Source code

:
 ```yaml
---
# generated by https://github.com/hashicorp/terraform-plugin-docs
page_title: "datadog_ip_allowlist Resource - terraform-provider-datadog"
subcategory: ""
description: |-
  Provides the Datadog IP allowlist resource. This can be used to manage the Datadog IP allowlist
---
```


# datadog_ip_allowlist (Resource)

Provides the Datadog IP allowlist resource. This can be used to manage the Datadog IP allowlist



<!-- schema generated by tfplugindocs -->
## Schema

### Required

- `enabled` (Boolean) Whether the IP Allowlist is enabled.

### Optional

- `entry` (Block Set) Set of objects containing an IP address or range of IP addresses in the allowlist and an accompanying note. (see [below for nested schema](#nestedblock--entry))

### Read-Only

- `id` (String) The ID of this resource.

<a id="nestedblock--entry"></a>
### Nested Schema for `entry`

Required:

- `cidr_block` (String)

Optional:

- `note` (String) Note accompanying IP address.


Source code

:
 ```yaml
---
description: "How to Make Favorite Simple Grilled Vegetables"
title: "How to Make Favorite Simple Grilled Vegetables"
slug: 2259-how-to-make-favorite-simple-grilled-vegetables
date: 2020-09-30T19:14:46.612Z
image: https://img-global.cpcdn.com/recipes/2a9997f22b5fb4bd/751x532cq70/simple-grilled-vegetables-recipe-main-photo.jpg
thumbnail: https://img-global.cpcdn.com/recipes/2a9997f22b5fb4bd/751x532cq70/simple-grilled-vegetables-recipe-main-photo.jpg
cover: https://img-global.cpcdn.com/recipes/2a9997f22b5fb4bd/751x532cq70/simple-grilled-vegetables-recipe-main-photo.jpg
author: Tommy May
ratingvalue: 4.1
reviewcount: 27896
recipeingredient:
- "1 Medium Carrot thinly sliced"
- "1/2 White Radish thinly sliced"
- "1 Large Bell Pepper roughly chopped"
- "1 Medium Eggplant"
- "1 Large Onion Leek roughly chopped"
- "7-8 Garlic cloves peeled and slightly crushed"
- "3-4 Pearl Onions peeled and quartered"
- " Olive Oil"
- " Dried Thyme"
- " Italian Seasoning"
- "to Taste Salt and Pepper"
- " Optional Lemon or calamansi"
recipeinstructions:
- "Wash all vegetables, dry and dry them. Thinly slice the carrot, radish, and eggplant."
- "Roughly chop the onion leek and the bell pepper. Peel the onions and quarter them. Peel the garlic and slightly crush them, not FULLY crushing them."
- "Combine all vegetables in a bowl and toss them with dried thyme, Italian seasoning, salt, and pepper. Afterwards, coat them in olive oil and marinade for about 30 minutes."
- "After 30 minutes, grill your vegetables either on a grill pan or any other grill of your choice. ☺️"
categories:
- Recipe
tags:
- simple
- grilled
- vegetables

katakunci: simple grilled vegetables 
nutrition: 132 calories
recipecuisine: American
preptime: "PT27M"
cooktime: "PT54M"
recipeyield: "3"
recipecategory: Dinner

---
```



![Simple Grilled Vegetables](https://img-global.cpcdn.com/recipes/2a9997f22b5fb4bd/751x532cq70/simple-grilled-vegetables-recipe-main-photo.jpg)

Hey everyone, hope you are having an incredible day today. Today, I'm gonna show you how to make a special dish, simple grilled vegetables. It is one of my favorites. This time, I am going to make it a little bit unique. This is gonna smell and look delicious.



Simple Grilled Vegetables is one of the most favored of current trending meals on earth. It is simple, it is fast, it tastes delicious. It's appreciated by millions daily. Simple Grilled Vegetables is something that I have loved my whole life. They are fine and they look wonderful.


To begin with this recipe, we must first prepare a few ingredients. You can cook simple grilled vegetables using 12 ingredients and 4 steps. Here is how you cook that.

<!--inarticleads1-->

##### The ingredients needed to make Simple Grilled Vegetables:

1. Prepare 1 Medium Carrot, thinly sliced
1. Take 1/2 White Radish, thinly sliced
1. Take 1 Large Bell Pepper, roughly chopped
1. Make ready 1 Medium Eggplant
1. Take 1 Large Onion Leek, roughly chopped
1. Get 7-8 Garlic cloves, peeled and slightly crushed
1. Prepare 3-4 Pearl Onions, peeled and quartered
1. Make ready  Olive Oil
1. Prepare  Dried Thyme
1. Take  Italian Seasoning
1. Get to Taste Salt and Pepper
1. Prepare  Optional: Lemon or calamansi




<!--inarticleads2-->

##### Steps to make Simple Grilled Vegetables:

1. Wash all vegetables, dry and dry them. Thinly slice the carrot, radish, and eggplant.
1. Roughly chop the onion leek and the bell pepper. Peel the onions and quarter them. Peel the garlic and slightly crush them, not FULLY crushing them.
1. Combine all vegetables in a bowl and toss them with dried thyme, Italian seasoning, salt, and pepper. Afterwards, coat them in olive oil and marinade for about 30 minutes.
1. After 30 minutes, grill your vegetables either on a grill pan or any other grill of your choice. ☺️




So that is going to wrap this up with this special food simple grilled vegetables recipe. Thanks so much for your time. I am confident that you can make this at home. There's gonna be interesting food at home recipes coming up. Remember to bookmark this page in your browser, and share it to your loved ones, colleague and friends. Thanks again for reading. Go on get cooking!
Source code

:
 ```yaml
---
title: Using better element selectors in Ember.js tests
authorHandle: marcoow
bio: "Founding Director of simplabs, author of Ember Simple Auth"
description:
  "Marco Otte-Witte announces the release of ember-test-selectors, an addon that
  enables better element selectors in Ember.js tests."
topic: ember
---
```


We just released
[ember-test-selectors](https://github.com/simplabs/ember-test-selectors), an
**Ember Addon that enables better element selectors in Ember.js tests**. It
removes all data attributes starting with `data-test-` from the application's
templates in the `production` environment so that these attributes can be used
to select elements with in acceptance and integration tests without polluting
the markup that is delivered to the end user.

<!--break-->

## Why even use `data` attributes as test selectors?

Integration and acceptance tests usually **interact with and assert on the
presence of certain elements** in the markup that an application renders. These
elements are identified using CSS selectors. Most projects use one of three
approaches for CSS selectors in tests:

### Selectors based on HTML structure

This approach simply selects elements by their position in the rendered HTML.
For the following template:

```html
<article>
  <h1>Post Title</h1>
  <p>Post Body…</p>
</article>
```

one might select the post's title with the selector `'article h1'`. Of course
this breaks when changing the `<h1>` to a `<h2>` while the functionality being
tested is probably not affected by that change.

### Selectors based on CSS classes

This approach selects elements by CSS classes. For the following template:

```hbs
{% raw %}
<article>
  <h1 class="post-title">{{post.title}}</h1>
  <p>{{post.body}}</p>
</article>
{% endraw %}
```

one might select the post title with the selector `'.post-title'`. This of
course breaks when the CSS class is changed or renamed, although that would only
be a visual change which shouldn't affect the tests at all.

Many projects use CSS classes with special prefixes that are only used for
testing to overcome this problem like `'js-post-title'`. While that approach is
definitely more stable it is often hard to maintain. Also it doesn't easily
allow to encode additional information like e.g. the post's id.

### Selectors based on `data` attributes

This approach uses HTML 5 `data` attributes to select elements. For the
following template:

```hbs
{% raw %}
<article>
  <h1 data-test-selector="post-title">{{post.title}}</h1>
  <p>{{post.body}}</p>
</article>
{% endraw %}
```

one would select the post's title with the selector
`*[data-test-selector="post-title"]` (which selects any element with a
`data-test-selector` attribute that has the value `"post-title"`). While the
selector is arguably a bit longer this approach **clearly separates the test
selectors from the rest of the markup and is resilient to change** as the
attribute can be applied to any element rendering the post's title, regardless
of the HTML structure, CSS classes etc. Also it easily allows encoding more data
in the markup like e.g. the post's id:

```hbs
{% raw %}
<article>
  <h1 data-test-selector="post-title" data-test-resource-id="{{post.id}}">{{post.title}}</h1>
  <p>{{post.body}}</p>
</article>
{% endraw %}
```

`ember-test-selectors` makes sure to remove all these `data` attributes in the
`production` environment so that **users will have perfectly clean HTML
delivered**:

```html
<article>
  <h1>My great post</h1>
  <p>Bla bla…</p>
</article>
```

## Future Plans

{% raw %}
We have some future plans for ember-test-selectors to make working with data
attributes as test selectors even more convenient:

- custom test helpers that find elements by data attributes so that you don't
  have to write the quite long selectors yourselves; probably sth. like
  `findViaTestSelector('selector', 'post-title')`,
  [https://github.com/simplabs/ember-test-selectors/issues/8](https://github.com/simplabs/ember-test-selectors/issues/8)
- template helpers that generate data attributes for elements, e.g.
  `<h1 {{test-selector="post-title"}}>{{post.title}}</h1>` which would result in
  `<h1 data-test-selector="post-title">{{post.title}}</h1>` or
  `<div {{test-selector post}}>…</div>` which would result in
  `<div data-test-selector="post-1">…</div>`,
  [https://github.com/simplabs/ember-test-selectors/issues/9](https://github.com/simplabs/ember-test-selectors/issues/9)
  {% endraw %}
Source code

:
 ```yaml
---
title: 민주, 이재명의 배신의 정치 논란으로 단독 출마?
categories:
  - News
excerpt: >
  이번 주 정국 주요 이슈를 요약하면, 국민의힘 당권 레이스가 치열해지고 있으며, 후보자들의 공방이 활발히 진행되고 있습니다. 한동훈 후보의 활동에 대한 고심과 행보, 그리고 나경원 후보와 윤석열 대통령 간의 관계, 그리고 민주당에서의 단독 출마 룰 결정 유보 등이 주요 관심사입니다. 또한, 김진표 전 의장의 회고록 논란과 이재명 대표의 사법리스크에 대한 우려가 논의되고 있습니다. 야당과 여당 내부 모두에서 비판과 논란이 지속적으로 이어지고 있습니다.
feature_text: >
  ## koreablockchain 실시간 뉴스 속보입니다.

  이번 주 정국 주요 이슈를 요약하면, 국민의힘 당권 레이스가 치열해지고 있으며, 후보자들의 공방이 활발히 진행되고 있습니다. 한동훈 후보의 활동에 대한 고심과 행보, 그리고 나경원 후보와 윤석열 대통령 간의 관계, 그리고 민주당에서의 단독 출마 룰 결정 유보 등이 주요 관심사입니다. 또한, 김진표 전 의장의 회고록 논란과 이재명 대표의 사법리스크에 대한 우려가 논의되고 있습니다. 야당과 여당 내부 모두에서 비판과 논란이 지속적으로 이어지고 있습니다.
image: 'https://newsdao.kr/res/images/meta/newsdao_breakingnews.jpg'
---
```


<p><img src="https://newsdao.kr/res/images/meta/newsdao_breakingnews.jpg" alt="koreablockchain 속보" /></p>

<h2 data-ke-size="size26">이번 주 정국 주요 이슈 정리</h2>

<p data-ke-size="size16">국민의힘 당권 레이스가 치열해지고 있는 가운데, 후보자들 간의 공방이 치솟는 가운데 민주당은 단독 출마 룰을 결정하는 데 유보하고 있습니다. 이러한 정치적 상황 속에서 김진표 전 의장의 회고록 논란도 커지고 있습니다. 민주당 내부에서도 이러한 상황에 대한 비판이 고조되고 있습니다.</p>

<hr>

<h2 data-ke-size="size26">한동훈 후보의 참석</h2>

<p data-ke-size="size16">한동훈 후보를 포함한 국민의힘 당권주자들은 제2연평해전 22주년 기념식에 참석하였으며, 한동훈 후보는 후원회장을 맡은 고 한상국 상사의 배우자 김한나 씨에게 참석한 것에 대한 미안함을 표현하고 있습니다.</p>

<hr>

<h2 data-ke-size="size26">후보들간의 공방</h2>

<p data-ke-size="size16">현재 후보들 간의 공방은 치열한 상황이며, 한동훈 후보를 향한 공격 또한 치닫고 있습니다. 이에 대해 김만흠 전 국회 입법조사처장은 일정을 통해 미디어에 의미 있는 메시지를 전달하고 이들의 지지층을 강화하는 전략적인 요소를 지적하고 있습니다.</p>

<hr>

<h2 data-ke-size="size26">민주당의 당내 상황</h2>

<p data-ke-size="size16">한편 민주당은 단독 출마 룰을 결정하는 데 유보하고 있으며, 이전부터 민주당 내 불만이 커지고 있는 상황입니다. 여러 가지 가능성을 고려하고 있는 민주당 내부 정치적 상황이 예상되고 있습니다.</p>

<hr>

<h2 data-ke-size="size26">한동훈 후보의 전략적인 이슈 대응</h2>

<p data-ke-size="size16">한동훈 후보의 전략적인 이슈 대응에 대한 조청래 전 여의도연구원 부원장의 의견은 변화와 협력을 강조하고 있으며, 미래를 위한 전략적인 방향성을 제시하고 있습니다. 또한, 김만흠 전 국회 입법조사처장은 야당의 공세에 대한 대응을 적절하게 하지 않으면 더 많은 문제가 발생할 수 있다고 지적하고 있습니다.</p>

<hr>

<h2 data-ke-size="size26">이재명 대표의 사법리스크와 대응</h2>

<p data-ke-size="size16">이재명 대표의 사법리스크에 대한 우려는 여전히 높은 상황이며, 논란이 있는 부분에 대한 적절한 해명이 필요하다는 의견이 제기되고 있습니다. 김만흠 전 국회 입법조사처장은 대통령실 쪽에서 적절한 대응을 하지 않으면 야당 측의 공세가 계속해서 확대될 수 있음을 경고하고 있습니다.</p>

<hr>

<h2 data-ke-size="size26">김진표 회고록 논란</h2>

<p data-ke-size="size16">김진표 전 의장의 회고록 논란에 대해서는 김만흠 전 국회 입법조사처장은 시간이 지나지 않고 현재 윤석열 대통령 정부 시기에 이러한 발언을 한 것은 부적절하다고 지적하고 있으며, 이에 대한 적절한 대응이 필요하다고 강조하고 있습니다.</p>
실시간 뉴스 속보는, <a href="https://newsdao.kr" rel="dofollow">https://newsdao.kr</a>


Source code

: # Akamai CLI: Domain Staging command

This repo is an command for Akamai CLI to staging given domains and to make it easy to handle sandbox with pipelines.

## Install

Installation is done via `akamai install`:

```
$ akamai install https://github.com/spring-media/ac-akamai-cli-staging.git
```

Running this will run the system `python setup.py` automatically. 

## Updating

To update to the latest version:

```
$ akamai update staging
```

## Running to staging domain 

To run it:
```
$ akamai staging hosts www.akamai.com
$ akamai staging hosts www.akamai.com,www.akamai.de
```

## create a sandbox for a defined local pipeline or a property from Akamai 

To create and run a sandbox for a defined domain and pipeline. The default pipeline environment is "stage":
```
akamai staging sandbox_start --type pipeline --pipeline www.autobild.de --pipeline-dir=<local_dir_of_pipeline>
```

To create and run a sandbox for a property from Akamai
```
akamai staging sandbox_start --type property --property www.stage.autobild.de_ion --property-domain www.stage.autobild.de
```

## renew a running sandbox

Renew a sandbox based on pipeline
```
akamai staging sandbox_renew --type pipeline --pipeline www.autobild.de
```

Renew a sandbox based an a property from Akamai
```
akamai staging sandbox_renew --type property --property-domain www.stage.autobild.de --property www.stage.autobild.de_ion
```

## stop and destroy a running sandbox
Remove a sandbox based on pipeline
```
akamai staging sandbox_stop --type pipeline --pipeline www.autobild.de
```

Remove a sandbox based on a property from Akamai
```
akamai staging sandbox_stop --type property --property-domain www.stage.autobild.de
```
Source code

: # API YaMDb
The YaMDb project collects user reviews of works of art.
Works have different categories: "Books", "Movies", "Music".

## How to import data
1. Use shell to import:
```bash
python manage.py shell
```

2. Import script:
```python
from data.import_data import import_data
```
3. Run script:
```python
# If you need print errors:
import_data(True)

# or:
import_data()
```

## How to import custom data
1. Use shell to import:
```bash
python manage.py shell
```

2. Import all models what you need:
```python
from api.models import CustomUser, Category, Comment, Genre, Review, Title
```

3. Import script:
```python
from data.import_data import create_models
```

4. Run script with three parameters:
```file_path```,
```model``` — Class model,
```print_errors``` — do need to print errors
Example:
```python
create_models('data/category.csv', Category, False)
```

※

• _What to produce_: Both the first line of the records above and the line containing "# datadog_ip_allowlist (Resource)" are to be transcribed exactly, together with every line between them, and nothing else.

• _Written response_:
Source code

:
 ```yaml
---
# generated by https://github.com/hashicorp/terraform-plugin-docs
page_title: "datadog_ip_allowlist Resource - terraform-provider-datadog"
subcategory: ""
description: |-
  Provides the Datadog IP allowlist resource. This can be used to manage the Datadog IP allowlist
---
```


# datadog_ip_allowlist (Resource)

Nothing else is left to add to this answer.